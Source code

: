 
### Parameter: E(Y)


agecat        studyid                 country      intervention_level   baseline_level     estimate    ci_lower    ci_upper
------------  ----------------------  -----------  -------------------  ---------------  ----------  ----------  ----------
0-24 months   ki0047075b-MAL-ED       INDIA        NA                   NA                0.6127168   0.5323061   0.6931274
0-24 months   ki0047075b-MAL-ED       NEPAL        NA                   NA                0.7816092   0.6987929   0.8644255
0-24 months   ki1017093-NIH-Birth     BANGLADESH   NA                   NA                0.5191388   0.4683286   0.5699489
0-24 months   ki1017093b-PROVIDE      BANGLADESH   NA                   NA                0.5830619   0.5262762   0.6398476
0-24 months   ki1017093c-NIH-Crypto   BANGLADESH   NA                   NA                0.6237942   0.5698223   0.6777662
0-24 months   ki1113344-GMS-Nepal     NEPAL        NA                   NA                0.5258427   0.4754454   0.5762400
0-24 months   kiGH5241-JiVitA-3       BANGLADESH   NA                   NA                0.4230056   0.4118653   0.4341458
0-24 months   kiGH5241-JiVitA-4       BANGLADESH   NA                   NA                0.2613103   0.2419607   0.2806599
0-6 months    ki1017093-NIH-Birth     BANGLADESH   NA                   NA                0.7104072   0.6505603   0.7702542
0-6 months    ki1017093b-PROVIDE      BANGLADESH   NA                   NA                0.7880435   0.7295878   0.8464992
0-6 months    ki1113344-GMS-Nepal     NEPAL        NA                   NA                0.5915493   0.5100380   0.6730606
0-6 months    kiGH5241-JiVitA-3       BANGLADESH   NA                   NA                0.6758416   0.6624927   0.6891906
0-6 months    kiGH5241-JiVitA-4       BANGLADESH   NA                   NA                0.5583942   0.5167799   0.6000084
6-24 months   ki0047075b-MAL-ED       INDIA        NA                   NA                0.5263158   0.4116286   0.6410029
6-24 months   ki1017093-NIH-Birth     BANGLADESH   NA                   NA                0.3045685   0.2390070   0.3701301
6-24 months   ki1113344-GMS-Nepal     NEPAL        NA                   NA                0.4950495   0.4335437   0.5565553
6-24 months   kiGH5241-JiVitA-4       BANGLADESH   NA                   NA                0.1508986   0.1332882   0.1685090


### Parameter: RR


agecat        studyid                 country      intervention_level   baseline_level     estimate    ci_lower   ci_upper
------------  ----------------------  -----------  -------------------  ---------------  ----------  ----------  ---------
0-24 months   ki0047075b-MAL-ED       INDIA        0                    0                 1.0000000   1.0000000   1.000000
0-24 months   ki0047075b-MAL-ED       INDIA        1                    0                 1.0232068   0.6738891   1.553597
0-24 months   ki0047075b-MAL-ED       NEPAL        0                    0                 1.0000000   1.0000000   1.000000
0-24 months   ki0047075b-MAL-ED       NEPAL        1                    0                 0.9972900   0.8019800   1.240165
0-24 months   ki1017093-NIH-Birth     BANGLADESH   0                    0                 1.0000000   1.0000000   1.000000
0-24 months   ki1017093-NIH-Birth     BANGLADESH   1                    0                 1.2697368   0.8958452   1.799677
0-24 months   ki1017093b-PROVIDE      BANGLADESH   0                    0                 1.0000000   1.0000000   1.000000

★ ★ ★

Please give the material above once more, unchanged.

Source code

: 
### Parameter: E(Y)


agecat        studyid                 country      intervention_level   baseline_level     estimate    ci_lower    ci_upper
------------  ----------------------  -----------  -------------------  ---------------  ----------  ----------  ----------
0-24 months   ki0047075b-MAL-ED       INDIA        NA                   NA                0.6127168   0.5323061   0.6931274
0-24 months   ki0047075b-MAL-ED       NEPAL        NA                   NA                0.7816092   0.6987929   0.8644255
0-24 months   ki1017093-NIH-Birth     BANGLADESH   NA                   NA                0.5191388   0.4683286   0.5699489
0-24 months   ki1017093b-PROVIDE      BANGLADESH   NA                   NA                0.5830619   0.5262762   0.6398476
0-24 months   ki1017093c-NIH-Crypto   BANGLADESH   NA                   NA                0.6237942   0.5698223   0.6777662
0-24 months   ki1113344-GMS-Nepal     NEPAL        NA                   NA                0.5258427   0.4754454   0.5762400
0-24 months   kiGH5241-JiVitA-3       BANGLADESH   NA                   NA                0.4230056   0.4118653   0.4341458
0-24 months   kiGH5241-JiVitA-4       BANGLADESH   NA                   NA                0.2613103   0.2419607   0.2806599
0-6 months    ki1017093-NIH-Birth     BANGLADESH   NA                   NA                0.7104072   0.6505603   0.7702542
0-6 months    ki1017093b-PROVIDE      BANGLADESH   NA                   NA                0.7880435   0.7295878   0.8464992
0-6 months    ki1113344-GMS-Nepal     NEPAL        NA                   NA                0.5915493   0.5100380   0.6730606
0-6 months    kiGH5241-JiVitA-3       BANGLADESH   NA                   NA                0.6758416   0.6624927   0.6891906
0-6 months    kiGH5241-JiVitA-4       BANGLADESH   NA                   NA                0.5583942   0.5167799   0.6000084
6-24 months   ki0047075b-MAL-ED       INDIA        NA                   NA                0.5263158   0.4116286   0.6410029
6-24 months   ki1017093-NIH-Birth     BANGLADESH   NA                   NA                0.3045685   0.2390070   0.3701301
6-24 months   ki1113344-GMS-Nepal     NEPAL        NA                   NA                0.4950495   0.4335437   0.5565553
6-24 months   kiGH5241-JiVitA-4       BANGLADESH   NA                   NA                0.1508986   0.1332882   0.1685090


### Parameter: RR


agecat        studyid                 country      intervention_level   baseline_level     estimate    ci_lower   ci_upper
------------  ----------------------  -----------  -------------------  ---------------  ----------  ----------  ---------
0-24 months   ki0047075b-MAL-ED       INDIA        0                    0                 1.0000000   1.0000000   1.000000
0-24 months   ki0047075b-MAL-ED       INDIA        1                    0                 1.0232068   0.6738891   1.553597
0-24 months   ki0047075b-MAL-ED       NEPAL        0                    0                 1.0000000   1.0000000   1.000000
0-24 months   ki0047075b-MAL-ED       NEPAL        1                    0                 0.9972900   0.8019800   1.240165
0-24 months   ki1017093-NIH-Birth     BANGLADESH   0                    0                 1.0000000   1.0000000   1.000000
0-24 months   ki1017093-NIH-Birth     BANGLADESH   1                    0                 1.2697368   0.8958452   1.799677
0-24 months   ki1017093b-PROVIDE      BANGLADESH   0                    0                 1.0000000   1.0000000   1.000000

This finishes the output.